Using the listing below, set down exactly the lines starting at the line that contains "PLANNING Using openlane" and ending at the line that contains "Library Binding and placement", both included, and no others.
=== Section Start ===
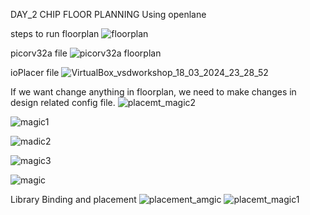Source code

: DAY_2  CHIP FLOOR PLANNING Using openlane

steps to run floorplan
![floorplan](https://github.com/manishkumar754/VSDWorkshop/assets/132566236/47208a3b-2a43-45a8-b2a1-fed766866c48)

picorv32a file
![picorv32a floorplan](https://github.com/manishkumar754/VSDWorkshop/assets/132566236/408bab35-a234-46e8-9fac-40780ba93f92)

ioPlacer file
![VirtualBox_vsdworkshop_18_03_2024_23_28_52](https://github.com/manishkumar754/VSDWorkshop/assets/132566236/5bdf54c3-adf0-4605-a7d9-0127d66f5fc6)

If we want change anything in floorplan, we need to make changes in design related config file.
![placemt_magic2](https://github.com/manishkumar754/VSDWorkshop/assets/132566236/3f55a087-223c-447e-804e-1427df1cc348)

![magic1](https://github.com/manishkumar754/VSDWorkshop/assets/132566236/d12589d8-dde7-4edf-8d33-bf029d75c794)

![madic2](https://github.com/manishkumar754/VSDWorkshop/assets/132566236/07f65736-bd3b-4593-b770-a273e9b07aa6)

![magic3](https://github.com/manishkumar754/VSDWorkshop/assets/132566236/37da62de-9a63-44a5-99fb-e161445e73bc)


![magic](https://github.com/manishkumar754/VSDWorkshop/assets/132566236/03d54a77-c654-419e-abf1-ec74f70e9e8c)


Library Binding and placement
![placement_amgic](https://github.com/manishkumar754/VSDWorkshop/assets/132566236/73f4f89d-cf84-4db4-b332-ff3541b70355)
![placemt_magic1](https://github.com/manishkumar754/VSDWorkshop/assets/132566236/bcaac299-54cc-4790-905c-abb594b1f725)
=== Section End ===
=== Section Start ===
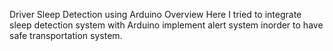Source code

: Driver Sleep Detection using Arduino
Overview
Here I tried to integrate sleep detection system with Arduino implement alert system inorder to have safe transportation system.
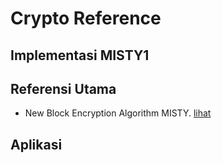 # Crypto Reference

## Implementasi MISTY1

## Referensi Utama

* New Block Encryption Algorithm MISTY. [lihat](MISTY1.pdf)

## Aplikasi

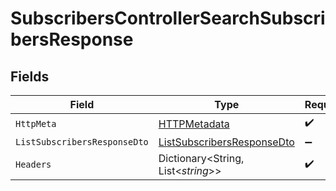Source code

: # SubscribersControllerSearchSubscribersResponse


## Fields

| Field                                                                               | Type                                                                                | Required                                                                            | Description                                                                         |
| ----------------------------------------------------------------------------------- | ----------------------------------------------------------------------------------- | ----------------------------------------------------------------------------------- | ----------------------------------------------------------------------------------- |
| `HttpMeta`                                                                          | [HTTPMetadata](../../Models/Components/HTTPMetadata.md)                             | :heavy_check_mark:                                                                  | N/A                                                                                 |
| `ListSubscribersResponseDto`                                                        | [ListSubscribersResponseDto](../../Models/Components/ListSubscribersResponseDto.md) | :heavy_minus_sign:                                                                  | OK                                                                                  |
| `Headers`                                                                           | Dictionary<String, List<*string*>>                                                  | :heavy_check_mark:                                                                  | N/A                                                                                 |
=== Section End ===
## Task result
: DAY_2  CHIP FLOOR PLANNING Using openlane

steps to run floorplan
![floorplan](https://github.com/manishkumar754/VSDWorkshop/assets/132566236/47208a3b-2a43-45a8-b2a1-fed766866c48)

picorv32a file
![picorv32a floorplan](https://github.com/manishkumar754/VSDWorkshop/assets/132566236/408bab35-a234-46e8-9fac-40780ba93f92)

ioPlacer file
![VirtualBox_vsdworkshop_18_03_2024_23_28_52](https://github.com/manishkumar754/VSDWorkshop/assets/132566236/5bdf54c3-adf0-4605-a7d9-0127d66f5fc6)

If we want change anything in floorplan, we need to make changes in design related config file.
![placemt_magic2](https://github.com/manishkumar754/VSDWorkshop/assets/132566236/3f55a087-223c-447e-804e-1427df1cc348)

![magic1](https://github.com/manishkumar754/VSDWorkshop/assets/132566236/d12589d8-dde7-4edf-8d33-bf029d75c794)

![madic2](https://github.com/manishkumar754/VSDWorkshop/assets/132566236/07f65736-bd3b-4593-b770-a273e9b07aa6)

![magic3](https://github.com/manishkumar754/VSDWorkshop/assets/132566236/37da62de-9a63-44a5-99fb-e161445e73bc)


![magic](https://github.com/manishkumar754/VSDWorkshop/assets/132566236/03d54a77-c654-419e-abf1-ec74f70e9e8c)


Library Binding and placement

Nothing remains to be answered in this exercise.